PROLOGUE

Retrouvez toutes les nouvelles dans un recueil au format papier sur tous les stands de Célia, en salons et dédicaces.
LIVRET : 7€
Photos de Matthew Pearce
LES OMBRES
Je ne suis que l’ombre de moi-même.
Pour beaucoup, c’est une expression. Des chanteurs n’en peuvent plus d’en faire des refrains. Des poètes l’ont psalmodié comme autant de prières.
Moi, c’est vrai.
C’est littéral.
Je connais le sujet par coeur.
D’ailleurs, mes ombres me connaissent. Et si elles ne me connaissent pas, elles ont tôt fait de se présenter.
J’entends Éva qui hurle.
Elles l’ont trouvée.
Je voudrais hurler avec elle, exorciser ma terreur. Je dois faire vite. Plus vite. Me concentrer.
J’ai tout juste douze ans la première fois. Comme tous les enfants, j’aime jouer avec le soleil et ces longues langues noires intangibles qu’il projette par-delà les formes. Elles sont inoffensives ces ombres. Elles me fascinent. Un jeu. Un monde parallèle qui n’existerait qu’en deux dimensions. Tout un univers secret qui se superposerait au nôtre et qui disparaîtrait avec l’astre diurne.
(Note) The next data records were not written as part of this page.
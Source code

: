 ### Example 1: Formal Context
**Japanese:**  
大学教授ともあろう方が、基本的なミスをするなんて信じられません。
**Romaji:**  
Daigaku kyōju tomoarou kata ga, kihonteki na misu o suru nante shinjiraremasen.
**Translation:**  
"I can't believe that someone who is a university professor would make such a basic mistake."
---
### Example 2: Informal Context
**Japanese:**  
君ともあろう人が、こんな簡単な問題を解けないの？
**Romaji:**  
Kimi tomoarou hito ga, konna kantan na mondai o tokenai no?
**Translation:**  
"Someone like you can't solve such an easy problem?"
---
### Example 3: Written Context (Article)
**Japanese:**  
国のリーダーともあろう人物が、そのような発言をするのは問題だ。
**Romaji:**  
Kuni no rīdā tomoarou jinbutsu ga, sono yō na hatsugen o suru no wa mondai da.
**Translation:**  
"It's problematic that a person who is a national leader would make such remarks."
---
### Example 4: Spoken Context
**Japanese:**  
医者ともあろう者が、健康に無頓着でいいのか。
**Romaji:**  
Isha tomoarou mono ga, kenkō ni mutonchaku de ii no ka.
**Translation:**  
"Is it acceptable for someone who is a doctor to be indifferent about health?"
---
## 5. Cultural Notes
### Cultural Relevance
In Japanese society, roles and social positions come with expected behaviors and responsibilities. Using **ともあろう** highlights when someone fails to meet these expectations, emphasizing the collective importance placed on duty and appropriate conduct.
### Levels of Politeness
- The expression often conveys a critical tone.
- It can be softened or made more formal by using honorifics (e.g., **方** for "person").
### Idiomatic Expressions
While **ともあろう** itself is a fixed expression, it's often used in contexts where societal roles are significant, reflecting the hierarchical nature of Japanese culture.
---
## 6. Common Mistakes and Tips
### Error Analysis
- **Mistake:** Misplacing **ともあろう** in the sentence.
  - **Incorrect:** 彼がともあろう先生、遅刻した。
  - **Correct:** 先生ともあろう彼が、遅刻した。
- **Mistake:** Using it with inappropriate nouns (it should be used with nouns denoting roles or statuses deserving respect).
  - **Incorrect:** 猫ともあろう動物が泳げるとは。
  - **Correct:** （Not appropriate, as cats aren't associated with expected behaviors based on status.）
Sauf qu’il ne disparaît pas.
Il s’estompe, il glisse hors de notre portée, se fond dans le sol, les murs, en nous, et attend son heure. Alors, la nuit, il ressurgit, et tout se mélange. L’animé et l’immobile, la surface et la profondeur, l’existant et l’oublié, le vivant et le mort. Les ombres s’épaississent et, à la faveur des ténèbres, s’arrogent une troisième dimension.
J’ai douze ans.
J’ai peur du noir.
Je ne comprends pas à quel point c’est justifié, mais je le ressens au fond de mon âme de petite fille, comme une ritournelle dissonante qui fait battre mon cœur plus vite.
Cette nuit-là, ce que mes yeux voient dans l’obscurité de ma chambre n’est pas dû à mon imagination. Ces formes terribles qui se meuvent à la lisière de mon champ de vision, ces griffes acérées aussi noires que de l’encre, ces bouches qui s’ouvrent sur des abysses plus insondables… elles sont pour moi. Elles m’espèrent. Elles m’appellent, même si je ne les entends pas encore.
Mes parents affolés par mes cris ont fini par accepter que je laisse la lumière allumée.
Pendant dix jours, je ne parviens à m’endormir que lorsque ma lampe de chevet veille sur mon sommeil.
C’est une malédiction. Une bénédiction peut-être. Je ne sais pas. Je ne sais pas ce qu’il en est, je ne sais pas qu’en faire.